Bracconieri (I misteri di Gwen Lindstrom Libro 1) - Connie L. Beckett

Traduzione di Maria Teresa Levante

Bracconieri (I misteri di Gwen Lindstrom Libro 1) - Connie L. Beckett

Estratto del libro

"Dove diavolo è quella ragazza?" domandò Gwen Lindstrom rivolgendosi a Mack, mentre girava l'insegna sulla finestra del ristorante dal lato dove diceva “chiuso” a quello dove diceva “aperto.”

Il cielo, da scuro, aveva appena iniziato a schiarirsi, ma era talmente presto che l'alba non aveva ancora illuminato il leggero avvallamento in cui si trovava Dubois, nel Wyoming.

Mack alzò le spalle. "È la seconda volta questa settimana che è in ritardo, vero?" chiese a Gwen, attraverso l'apertura scavata nel muro del ristorante tra la zona pranzo e la cucina. Stava pulendo la griglia già immacolata, preparandola per la folla della colazione che sarebbe arrivata presto per la pancetta croccante, le uova al tegamino e i pancake soffici. "Continuo a pensare che tu debba farle fare un test antidroga. O potresti semplicemente licenziarla per il ritardo. L'hai fatto per cose meno importanti.”

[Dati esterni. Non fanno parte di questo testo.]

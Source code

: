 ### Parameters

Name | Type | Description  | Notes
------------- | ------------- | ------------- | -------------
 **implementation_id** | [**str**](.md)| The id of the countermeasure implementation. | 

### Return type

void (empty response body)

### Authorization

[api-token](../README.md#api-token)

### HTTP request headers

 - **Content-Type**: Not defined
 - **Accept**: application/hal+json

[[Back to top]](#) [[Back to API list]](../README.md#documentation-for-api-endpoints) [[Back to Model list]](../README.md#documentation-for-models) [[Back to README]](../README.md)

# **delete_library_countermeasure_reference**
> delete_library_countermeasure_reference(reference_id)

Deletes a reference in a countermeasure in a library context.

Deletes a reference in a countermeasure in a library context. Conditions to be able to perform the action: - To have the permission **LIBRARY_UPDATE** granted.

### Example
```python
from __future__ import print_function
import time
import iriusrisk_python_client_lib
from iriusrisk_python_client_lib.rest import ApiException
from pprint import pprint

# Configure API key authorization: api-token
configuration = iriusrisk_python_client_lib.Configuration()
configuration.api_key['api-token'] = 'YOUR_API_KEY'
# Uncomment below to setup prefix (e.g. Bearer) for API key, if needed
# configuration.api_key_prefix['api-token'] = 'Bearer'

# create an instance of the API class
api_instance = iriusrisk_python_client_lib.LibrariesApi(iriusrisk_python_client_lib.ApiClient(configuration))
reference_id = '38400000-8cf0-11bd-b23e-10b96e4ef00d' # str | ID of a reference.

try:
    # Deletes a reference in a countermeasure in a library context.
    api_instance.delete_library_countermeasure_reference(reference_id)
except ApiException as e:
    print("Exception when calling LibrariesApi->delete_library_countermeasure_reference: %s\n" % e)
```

"Lo farei, ma la stagione turistica è iniziata, e in estate non si trovano molte cameriere in giro", spiegò Gwen,  cercando in frigorifero le bottiglie di salsa piccante fatta in casa per cui il locale era famoso.

La ragazza di cui parlavano era Lacey Stevens, ma non era proprio una ragazzina, visto che aveva vent'anni. Era arrivata un mese prima in cerca di lavoro e Gwen si era intenerita. Era una cosina magra, più bassa del metro e mezzo di Gwen, e sembrava che fosse passato molto tempo dall’ultima volta che aveva fatto un pasto decente. Eppure il suo aspetto era pulito e curato, e i suoi lunghi capelli scuri erano tirati indietro in una coda ordinata. E Gwen era a corto di personale, visto che Michelle era in maternità e molto probabilmente non sarebbe tornata.

Gwen aveva detto a Lacey: "Ho un posto libero nel turno del mattino. Apriamo alle 6:00. Ciò significa che devi essere qui e pronta a partire prima delle 5:45. Capito?"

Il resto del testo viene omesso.